WLFI doubles down on buybacks as price volatility and security issues persist
WLFI opened on 1 September 2025 with a rapid spike to $0.30 before dropping to $0.21 intraday and later nearing $0.15. Price action has oscillated between $0.26 and $0.15, while presale participants bought at $0.015—highlighting the magnitude of repricing for early buyers.
A 99.8% governance vote approved directing 100% of liquidity-fee revenue toward buybacks and permanent burns, aiming to counter sell pressure. At the end of November 2025, the team executed a ~$10M buyback, acquiring ~59M WLFI in six hours and briefly lifting price 5–8% toward $0.17.

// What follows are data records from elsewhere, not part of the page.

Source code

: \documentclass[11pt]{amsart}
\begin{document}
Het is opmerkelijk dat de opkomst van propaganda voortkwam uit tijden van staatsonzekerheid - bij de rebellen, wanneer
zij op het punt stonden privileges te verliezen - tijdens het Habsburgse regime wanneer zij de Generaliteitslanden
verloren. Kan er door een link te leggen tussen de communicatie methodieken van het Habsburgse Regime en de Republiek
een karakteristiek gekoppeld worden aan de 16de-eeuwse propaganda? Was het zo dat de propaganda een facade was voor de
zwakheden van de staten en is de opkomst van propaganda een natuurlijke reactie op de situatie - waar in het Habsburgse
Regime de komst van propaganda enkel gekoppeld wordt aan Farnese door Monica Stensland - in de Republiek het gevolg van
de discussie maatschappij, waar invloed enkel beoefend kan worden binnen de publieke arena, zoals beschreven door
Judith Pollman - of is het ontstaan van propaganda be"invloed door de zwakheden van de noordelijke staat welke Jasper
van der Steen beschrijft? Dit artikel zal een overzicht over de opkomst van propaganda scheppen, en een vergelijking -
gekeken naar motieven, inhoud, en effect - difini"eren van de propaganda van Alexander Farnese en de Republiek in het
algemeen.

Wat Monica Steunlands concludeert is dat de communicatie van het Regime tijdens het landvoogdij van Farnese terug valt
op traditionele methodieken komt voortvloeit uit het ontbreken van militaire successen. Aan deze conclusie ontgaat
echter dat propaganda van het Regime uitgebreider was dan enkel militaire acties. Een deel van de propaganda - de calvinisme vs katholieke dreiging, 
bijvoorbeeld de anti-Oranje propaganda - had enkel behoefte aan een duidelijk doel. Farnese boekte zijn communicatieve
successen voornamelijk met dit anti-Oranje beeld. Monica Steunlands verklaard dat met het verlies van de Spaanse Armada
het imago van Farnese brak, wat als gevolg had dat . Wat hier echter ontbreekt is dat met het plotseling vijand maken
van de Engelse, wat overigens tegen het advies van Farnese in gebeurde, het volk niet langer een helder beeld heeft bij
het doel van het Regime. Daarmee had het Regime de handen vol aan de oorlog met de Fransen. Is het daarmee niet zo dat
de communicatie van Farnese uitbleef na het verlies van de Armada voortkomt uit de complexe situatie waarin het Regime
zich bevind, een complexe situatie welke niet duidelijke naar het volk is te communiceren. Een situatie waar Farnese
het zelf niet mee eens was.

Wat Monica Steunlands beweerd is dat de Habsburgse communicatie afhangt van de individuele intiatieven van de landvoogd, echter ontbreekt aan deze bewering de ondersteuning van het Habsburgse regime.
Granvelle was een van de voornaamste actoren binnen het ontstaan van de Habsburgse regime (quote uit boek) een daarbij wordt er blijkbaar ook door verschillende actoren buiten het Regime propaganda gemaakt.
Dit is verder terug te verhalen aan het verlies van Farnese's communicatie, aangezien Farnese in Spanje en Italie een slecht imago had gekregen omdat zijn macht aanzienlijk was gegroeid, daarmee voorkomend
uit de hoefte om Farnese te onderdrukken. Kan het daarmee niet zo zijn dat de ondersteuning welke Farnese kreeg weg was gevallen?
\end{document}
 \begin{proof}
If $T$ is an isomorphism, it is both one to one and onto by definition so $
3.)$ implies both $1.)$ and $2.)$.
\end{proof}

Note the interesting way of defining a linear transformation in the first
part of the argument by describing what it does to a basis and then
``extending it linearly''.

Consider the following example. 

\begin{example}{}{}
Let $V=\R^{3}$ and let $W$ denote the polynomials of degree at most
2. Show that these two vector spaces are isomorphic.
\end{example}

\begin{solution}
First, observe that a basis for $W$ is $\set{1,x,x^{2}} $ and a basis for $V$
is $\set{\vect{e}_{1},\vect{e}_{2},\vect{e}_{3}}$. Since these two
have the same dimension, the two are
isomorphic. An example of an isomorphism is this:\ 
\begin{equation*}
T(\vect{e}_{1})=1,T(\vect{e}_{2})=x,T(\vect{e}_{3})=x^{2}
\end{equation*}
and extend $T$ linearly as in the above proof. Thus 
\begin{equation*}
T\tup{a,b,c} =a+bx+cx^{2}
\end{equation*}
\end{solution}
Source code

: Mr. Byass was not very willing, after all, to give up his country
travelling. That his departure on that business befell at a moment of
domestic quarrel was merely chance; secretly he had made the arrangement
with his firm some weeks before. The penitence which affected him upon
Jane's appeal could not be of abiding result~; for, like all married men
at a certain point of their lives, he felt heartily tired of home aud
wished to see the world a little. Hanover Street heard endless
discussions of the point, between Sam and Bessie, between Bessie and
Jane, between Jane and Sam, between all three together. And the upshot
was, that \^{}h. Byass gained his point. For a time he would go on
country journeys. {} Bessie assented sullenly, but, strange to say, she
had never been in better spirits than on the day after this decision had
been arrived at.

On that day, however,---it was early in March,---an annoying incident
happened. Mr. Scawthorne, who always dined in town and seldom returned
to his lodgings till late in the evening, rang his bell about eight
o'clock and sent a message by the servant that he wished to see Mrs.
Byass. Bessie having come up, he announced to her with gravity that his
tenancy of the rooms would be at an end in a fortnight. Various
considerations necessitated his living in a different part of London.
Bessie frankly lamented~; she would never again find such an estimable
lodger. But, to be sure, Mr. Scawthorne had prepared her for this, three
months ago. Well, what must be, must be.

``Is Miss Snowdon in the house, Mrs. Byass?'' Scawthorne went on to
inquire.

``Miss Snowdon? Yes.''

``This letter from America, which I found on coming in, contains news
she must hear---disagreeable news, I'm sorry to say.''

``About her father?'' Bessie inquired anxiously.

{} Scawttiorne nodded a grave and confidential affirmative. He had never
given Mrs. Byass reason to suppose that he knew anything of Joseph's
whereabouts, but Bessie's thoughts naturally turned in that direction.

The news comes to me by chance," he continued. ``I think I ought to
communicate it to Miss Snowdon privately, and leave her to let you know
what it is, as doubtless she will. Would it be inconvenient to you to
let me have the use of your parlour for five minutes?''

WLFI(@worldlibertyfi) is buying back $WLFI on-chain.
Over the past 5 hours, they have spent 7.79M $USD1 to buy 46.56M $WLFI at $0.1674 avg.https://t.co/tVqGcW4943 pic.twitter.com/GSMeZc5vSK
— Lookonchain (@lookonchain) November 26, 2025
Earlier operations include the purchase and burn of 7.89M tokens (~$1.43M) following a $1.06M buyback, plus an initial September burn of 47M WLFI. Another intervention spent $5.54M to buy 32.93M tokens at a ~$0.1684 average, adding to cumulative supply-reduction efforts.
Buybacks have produced short-lived rallies up to ~13%, and a brief move above $0.20 followed the token’s listing on a broker platform. On-chain data shows nearly 300M WLFI withdrawn from exchanges by large holders, suggesting concentrated accumulation. Meanwhile, security failures—including Lockbox issues, phishing incidents and fake-site fraud alerts—have pressured sentiment and trust.
The buyback model aims to restrict circulating supply, but the strategy remains exposed to volatility, large-wallet concentration, recurring security risks and potential regulatory attention. For traders and treasuries, these interventions create liquidity windows and tactical entries—yet none guarantee durability without organic demand and utility growth.
WLFI has activated capital and governance to soften the decline, but recoveries have been brief; the real test is whether buybacks and burns can evolve into adoption, security resilience and lasting market support.